Gugatan PDIP ini adalah gugatan mengenai perbuatan melawan hukum penguasa (onrechtmatige overheidsdaad).

KPU RI dianggap, oleh PDIP, telah melakukan perbuatan melawan hukum dalam menjalankan kewenangannya sebagai penyelenggara Pemilu pada tahun 2024.

Karena adanya gugatan dengan nomor perkara 133/G/2024/PTUN.JKT ini maka PDIP meminta kepada KPU untuk menunda proses penetapan presiden terpilih 2024.

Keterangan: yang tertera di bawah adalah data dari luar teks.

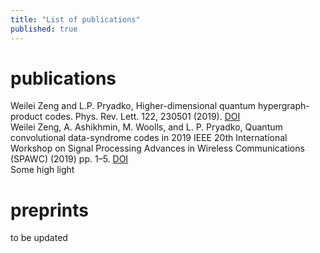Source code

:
 ```yaml
---
title: "List of publications"
published: true
---
```




# publications
<p class="f4 mb-4 {% if site.style == 'dark' %}text-white{% else %}text-gray{% endif %}">
  Weilei Zeng and L.P. Pryadko, Higher-dimensional quantum
    hypergraph-product codes.  Phys. Rev. Lett. 122, 230501 (2019).
  <a href = "https://doi.org/10.1103/PhysRevLett.122.230501" >
    DOI<br></a>
Weilei Zeng, A. Ashikhmin, M. Woolls, and L. P. Pryadko, Quantum convolutional data-syndrome codes in 2019
IEEE 20th International Workshop on Signal Processing Advances in Wireless Communications (SPAWC) (2019)
  pp. 1–5.
  <a href =   "http://dx.doi.org/10.1109/SPAWC.2019.8815487" > DOI <br> </a>
  Some high light <br>
</p>

# preprints
to be updated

Yang dimaksud dengan gugatan perbuatan melawan hukum penguasa (PMHP) ini adalah gugatan perbuatan melawan hukum sesuai dengan pasal 1365 KUHPerdata, dimana pelakunya adalah Badan dan/atau Pejabat Pemerintah.

Terdapat 5 unsur yang harus terpenuhi bersifat kumulatif, sehingga gugatan PMHP tersebut bisa dikabulkan, yaitu:

1. Adanya perbuatan;

2. Perbuatan itu melawan hukum;

3. Adanya kerugian;

4. Adanya kesalahan;

5. Adanya Azas Kausalitas (hubungan sebab akibat antara perbuatan melawan hukum dengan akibat yang ditimbulkan).

Jika satu saja unsur tidak terpenuhi maka PMHP harus dinyatakan tidak terbukti.

Jadi sangat tidak mudah untuk membuktikan adanya PMHP oleh KPU RI dalam melaksanakan tugasnya menyelenggarakan Pemilu 2024.

Khususnya untuk unsur menghitung adanya kerugian yang jelas dan terperinci yang di alami oleh PDIP.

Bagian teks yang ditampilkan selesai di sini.